Wednesday, June 18, 2008

Swirls (Marty)


Leave in a car, on a boat, on a plane...get in and go, get on and go, get by and go. My head just swirls...where to? what for? why now? I love my friends. I love my husband. I feel the need for something...anything...but...swirl, swirl, swirl.

I think I get like this whenever I go too long without performing. Something about it stabilizes me, lets me concentrate on someone else's fictional life, see the good in my own, be graceful. The need to develop a character like me, not me. I am a hopeless character, let's face it...a wanderer by nature, if only in desire. I want to see to believe, hear to learn, feel to love...all of which I can do without restriction when I am on the stage. No judgments await...faults and charm are not mine but hers...she dances or floats or trips or ages or lies.....

and I am fine. My self returns. Be not me to be me. Dustin Hoffman once said he would perform in community theatre for the rest of his life if that is the only place he could play. Some people believe that you are your occupation...the one that pays the bills. But when people ask me what I do, I reply "I am an actor.
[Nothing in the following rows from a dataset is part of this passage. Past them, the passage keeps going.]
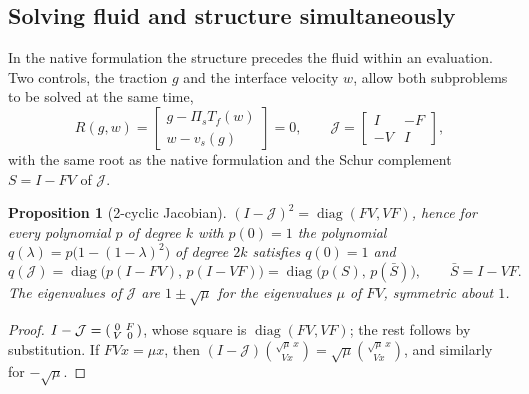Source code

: \documentclass[11pt,a4paper]{article}
\newtheorem{proposition}{Proposition}[section]
\theoremstyle{definition}
\theoremstyle{remark}
\newcommand{\Pis}{\Pi_{s}}
\begin{document}
\subsection{Solving fluid and structure simultaneously}\label{sec:two_cyclic}

In the native formulation the structure precedes the fluid within an evaluation. Two controls, the
traction $g$ and the interface velocity $w$, allow both subproblems to be solved at the same time,
\begin{equation}\label{eq:two_control}
  R(g,w)=\begin{bmatrix}g-\Pis T_f(w)\\ w-v_s(g)\end{bmatrix}=0,\qquad
  \mathcal J=\begin{bmatrix}I&-F\\-V&I\end{bmatrix},
\end{equation}
with the same root as the native formulation and the Schur complement $S=I-FV$ of $\mathcal J$.

\begin{proposition}[2-cyclic Jacobian]\label{prop:two_cyclic}
$(I-\mathcal J)^2=\operatorname{diag}(FV,VF)$, hence for every polynomial $p$ of degree $k$ with
$p(0)=1$ the polynomial $q(\lambda)=p\big(1-(1-\lambda)^2\big)$ of degree $2k$ satisfies $q(0)=1$ and
\begin{equation}\label{eq:two_cyclic}
  q(\mathcal J)=\operatorname{diag}\big(p(I-FV),\,p(I-VF)\big)=\operatorname{diag}\big(p(S),\,p(\bar S)\big),
  \qquad \bar S=I-VF .
\end{equation}
The eigenvalues of $\mathcal J$ are $1\pm\sqrt\mu$ for the eigenvalues $\mu$ of $FV$, symmetric about
$1$.
\end{proposition}
\begin{proof}
$I-\mathcal J=\begin{psmallmatrix}0&F\\V&0\end{psmallmatrix}$, whose square is
$\operatorname{diag}(FV,VF)$; the rest follows by substitution. If $FVx=\mu x$, then
$(I-\mathcal J)\binom{\sqrt\mu\,x}{Vx}=\sqrt\mu\binom{\sqrt\mu\,x}{Vx}$, and similarly for $-\sqrt\mu$.
\end{proof}
\end{document}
It is what I do for my life, not my livelihood." The passionate understand me...

2 comments:

L said...

Dang Girl! Is that hot tamale a picture of you???

Ohh, you got my latent theatre blood boiling. How irresistible you make it all seem. Now I know the solution to all my yearnings and burnings, if only I had your balls...

The world is a better/safer place with you on the stage. However, if your wanderlust needs a direction I stand with open arms in Vacationland.

Linda

Marty said...

Thanks!! And I *love* the one on your profile...check the pic of me I added to "Soundtracks" and I updated my profile too.